I slide into the undergrowth. Sniffing for a good spot. Snow falls onto my back and I shake it off, irritated. And then… I begin to dig. Hey – some privacy here! How rude! Come back next week, and I’ll tell you about what I found out about the Slaves’ holiday then. In the meantime, I am closing the metaphorical door on this post.
Previous episodes: 1) The Gift , 2) If they only knew… and 3) The Suitcase Sign.
Guy T Martland is the author of a few science fiction novels, one of which (The Scion) was briefly published. His short fiction has appeared in a number of places, including Perihelion SF, Albedo One, Bards & Sages Quarterly and Shoreline of Infinity. He lives in Dorset, England, close to where R L Stevenson wrote 'The Strange Case of Dr Jekyll and Mr Hyde'. When he isn’t writing, he works as a pathologist and plays a nineteenth century violin (but not at the same time). At six foot eight inches in height (2.03m), he considers himself the tallest SF writer in the world.
The sequel to "Hoover!" has had 244 hits in 24 hours.
http://www.guytmartland.co.uk/p/curiosity-et-cetera_42.html
And Part Six includes a cameo from... ooh, do I let this cat out of the bag? ... well, it's a cool cat, I'll tell you that!
Ooh, someone wrote a symphony for vacuum cleaners and floor polishers,to be played with a full orchestra?

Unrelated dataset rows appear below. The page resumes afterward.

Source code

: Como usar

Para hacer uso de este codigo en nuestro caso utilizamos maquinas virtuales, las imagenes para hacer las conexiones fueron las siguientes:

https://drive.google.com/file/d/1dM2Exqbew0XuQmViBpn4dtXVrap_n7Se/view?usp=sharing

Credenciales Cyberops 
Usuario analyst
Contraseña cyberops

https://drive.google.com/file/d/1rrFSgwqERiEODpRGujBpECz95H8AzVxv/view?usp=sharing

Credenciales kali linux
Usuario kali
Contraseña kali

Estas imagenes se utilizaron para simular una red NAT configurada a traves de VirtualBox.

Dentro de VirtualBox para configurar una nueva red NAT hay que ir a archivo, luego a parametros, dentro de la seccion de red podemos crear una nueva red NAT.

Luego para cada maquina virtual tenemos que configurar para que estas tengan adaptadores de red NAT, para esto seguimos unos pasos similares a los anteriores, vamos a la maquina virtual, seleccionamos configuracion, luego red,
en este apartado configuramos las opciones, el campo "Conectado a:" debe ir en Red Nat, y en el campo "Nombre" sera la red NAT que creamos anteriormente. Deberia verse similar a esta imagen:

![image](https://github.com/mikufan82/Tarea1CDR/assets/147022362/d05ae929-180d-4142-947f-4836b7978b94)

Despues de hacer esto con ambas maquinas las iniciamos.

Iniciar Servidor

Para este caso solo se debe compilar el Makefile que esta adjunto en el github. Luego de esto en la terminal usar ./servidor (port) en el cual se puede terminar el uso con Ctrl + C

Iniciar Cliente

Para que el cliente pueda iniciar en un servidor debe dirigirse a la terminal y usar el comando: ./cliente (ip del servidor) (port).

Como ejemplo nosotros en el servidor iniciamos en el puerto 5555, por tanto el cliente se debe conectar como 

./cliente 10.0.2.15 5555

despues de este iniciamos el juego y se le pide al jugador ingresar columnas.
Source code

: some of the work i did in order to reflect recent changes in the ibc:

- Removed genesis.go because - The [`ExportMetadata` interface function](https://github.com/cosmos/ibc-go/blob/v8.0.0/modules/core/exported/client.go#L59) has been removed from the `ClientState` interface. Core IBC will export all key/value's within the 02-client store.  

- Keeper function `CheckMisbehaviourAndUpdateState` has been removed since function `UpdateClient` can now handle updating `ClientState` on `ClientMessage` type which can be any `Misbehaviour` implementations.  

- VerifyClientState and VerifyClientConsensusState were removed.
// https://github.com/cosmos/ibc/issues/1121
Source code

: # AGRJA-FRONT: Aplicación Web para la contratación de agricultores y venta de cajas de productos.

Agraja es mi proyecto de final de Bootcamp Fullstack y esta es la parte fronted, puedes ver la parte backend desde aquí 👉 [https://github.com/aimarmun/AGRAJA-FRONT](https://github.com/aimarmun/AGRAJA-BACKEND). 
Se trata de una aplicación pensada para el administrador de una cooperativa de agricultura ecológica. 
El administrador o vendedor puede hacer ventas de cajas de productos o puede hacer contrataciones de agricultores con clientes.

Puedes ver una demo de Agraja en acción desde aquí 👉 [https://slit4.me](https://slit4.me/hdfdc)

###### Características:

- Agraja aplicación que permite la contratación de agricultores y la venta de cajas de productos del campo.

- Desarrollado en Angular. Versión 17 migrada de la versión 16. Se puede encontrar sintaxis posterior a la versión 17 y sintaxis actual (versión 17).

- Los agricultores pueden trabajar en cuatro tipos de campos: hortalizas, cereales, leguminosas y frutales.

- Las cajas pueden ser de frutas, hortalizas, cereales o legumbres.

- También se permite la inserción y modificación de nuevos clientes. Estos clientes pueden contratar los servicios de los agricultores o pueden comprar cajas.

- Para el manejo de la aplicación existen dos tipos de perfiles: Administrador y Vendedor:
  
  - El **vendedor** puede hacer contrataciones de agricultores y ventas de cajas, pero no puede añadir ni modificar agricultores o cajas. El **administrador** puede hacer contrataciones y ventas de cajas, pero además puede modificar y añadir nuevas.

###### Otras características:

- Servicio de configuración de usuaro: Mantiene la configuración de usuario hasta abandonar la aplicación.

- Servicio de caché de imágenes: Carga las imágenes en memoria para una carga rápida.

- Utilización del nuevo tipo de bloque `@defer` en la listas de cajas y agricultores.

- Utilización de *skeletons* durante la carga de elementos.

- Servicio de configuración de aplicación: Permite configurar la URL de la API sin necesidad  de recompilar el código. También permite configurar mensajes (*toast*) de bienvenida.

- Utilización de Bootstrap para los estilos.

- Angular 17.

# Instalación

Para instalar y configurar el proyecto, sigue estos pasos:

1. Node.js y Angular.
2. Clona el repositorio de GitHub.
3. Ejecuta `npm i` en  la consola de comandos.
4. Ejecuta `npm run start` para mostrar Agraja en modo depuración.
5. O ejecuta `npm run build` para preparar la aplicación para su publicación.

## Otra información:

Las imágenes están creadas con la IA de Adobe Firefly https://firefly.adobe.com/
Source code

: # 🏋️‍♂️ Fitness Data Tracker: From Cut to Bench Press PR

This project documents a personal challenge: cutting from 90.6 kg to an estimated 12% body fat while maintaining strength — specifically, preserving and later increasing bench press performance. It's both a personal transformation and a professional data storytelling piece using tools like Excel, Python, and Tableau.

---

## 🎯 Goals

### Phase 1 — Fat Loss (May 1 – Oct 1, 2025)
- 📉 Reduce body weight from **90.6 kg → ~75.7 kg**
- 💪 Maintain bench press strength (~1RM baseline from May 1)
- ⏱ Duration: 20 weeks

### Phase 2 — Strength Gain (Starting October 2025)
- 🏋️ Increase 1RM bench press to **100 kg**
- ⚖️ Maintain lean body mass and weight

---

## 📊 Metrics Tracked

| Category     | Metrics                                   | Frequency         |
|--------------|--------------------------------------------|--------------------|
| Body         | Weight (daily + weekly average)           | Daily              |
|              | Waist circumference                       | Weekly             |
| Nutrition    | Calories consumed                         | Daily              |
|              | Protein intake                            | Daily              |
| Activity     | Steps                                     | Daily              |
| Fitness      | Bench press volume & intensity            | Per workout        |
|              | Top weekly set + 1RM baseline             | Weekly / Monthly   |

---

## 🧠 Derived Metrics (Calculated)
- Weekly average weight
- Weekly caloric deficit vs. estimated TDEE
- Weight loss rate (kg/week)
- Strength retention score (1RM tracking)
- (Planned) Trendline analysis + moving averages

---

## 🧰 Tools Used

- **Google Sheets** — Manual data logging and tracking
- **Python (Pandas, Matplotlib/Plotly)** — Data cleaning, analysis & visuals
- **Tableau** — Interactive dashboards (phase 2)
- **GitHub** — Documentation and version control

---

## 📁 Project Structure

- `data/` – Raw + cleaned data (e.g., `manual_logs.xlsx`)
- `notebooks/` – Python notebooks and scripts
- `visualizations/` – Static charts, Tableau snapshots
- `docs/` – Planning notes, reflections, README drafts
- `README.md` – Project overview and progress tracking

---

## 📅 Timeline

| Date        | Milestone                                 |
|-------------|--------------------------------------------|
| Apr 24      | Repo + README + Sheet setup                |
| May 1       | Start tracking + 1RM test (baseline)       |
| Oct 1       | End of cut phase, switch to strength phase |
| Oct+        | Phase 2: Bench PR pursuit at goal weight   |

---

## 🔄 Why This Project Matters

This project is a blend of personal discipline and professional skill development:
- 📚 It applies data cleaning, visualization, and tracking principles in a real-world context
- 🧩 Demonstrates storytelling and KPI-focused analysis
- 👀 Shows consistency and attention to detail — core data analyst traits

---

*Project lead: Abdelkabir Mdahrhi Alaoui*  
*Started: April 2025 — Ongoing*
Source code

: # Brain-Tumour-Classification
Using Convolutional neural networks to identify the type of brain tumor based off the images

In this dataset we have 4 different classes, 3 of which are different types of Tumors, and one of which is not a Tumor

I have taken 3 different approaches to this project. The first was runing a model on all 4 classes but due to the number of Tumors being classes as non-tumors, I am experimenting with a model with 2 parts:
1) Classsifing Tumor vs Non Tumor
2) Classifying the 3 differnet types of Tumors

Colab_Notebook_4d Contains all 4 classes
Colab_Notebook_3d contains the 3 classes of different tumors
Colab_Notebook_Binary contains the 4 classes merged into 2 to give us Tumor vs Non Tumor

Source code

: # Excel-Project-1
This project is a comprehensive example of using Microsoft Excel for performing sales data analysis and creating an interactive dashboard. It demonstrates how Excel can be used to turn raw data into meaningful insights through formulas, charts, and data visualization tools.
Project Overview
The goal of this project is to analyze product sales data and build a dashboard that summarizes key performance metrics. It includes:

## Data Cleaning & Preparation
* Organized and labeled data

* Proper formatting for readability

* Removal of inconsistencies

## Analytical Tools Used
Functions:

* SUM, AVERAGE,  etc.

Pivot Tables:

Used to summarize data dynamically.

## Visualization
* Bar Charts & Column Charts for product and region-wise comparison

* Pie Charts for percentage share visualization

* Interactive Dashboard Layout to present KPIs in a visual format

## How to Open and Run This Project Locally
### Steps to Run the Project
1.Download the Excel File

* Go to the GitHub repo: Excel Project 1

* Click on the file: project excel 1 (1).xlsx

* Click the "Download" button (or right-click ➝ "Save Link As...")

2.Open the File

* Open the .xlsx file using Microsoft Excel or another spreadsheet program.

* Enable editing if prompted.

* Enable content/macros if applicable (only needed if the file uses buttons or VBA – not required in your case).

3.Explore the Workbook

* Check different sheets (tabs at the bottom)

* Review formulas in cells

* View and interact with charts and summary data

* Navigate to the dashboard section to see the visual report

I totally believe it! Our son took a cue from innovative indie band The Books, recording kitchen noises and using the slam of a door on repeat (percussion, beat), mixing in his little sister's whining, and - yeah. Original composition. But no local orchestra would touch it. I love your musical references in every story, Guy, and I love your cat!
"Did you heard about the Slave who wrote that symphony? The one for vacuum cleaners and floor polishers? To be played with a full orchestra?"
No, I had not.
But I believe it.
What a fun story - and poignant too!
Looking forward to the next #Caturday installment!
A Steemit exclusive!
Sir Malcolm Arnold, a renowned British composer, probably best known for his film scores (Bridge over the River Kwai) wrote 'A Grand Grand Overture', which was a symphony for three vacuum cleaners and a floor polisher - it was a humourous, joke piece for some kind of festival. By all accounts he was an interesting character, but whether or not he liked cats remains unknown.
A cat called Dusty has the known record for the most kittens. She had more than 420 kittens in her lifetime.
A tiger's stripes are like fingerprints̢
If they have ample water, cats can tolerate temperatures up to 133 °F.
Mohammed loved cats and reportedly his favorite cat, Muezza, was a tabby. Legend says that tabby cats have an “M” for Mohammed on top of their heads because Mohammad would often rest his hand on the cat’s head.